I am working on an Ingenico's EDC terminal. The below code was existing from previous implementation. While debugging I came across this block of code which I am facing difficulty in understanding.

short bankPEM = 0;
//bankPEM = 41; //Chip
bankPEM = 17; //Swipe
//bankPEM = 801; //Fallback

switch(bankPEM)
{
    case 021: cout<<"021"; break; //Swipe
    case 051: cout<<"051"; break; //Chip
    case 801: cout<<"801"; break; //Fallback
    default: cout<<"Default"; break;
}

bankPEM is a short variable. I found below exection observation:

1. When it contains 41, case 051 is executed.
2. When it contains 17, case 021 is executed.
3. When it contains 801, case 801 is executed.

I expected the code to executed default case for number 1 & 2. Can anyone show some light in this case.

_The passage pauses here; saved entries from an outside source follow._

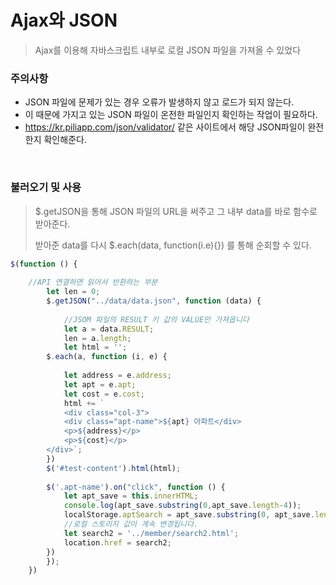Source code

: # Ajax와 JSON

> Ajax를 이용해 자바스크립트 내부로 로컬 JSON 파일을 가져올 수 있었다

### 주의사항

* JSON 파일에 문제가 있는 경우 오류가 발생하지 않고 로드가 되지 않는다.
* 이 때문에 가지고 있는 JSON 파일이 온전한 파일인지 확인하는 작업이 필요하다.
* https://kr.piliapp.com/json/validator/ 같은 사이트에서 해당 JSON파일이 완전한지 확인해준다.

​          

### 불러오기 및 사용

> $.getJSON을 통해 JSON 파일의 URL을 써주고 그 내부 data를 바로 함수로 받아준다.
>
> 받아준 data를 다시 $.each(data, function(i.e){}) 를 통해 순회할 수 있다.

```javascript
$(function () {
  
    //API 연결하면 읽어서 반환하는 부분
        let len = 0;
        $.getJSON("../data/data.json", function (data) {
    
            //JSOM 파일의 RESULT 키 값의 VALUE만 가져옵니다
            let a = data.RESULT;
            len = a.length;
            let html = '';
        $.each(a, function (i, e) {
    
            let address = e.address;
            let apt = e.apt;
            let cost = e.cost;
            html += `
            <div class="col-3">
            <div class="apt-name">${apt} 아파트</div>
            <p>${address}</p>
            <p>${cost}</p>
        </div>`;
        })
        $('#test-content').html(html);
        
        $('.apt-name').on("click", function () {
            let apt_save = this.innerHTML;
            console.log(apt_save.substring(0,apt_save.length-4));
            localStorage.aptSearch = apt_save.substring(0, apt_save.length - 4);
            //로컬 스토리지 값이 계속 변경됩니다.
            let search2 = '../member/search2.html';
            location.href = search2;
        })
        });
    })
```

I am also converting the code to assembly language. I will share my understanding after debugging the assembly code.

Thanks in advance.

Answer 1

Referring to c standard

6.4.4.1 Integer constants

A decimal constant begins with a nonzero digit and consists of a sequence of decimal digits. An octal constant consists of the prefix 0 optionally followed by a sequence of the digits 0 through 7 only. A hexadecimal constant consists of the prefix 0x or 0X followed by a sequence of the decimal digits and the letters a (or A) through f (or F) with values 10 through 15 respectively.

^{Emphasis mine}

As the code shown seems/is c++ you can also refer to c++14

2.13.2 Integer literals

An integer literal is a sequence of digits that has no period or exponent part, with optional separating single quotes that are ignored when determining its value. An integer literal may have a prefix that specifies its base and a suffix that specifies its type. The lexically first digit of the sequence of digits is the most significant. A binary integer literal (base two) begins with 0b or 0B and consists of a sequence of binary digits. An octal integer literal (base eight) begins with the digit 0 and consists of a sequence of octal digits. A decimal integer literal (base ten) begins with a digit other than 0 and consists of a sequence of decimal digits. A hexadecimal integer literal (base sixteen) begins with 0x or 0X and consists of a sequence of hexadecimal digits, which include the decimal digits and the letters a through f and A through F with decimal values ten through fifteen. [ Example: The number twelve can be written 12, 014, 0XC, or 0b1100. The literals 1048576, 1’048’576, 0X100000, 0x10’0000, and 0’004’000’000 all have the same value. — end example ]

^{Emphasis mine}

Answer 2

The two numbers 021 and 051 are written in octal form. If you convert them into decimal form you will get:

21 (base 8) = 1 * 8^0 + 2 * 8^1 = 1 + 16 = 17 (base 10)
51 (base 8) = 1 * 8^0 + 5 * 8^2 = 1 + 40 = 41 (base 10)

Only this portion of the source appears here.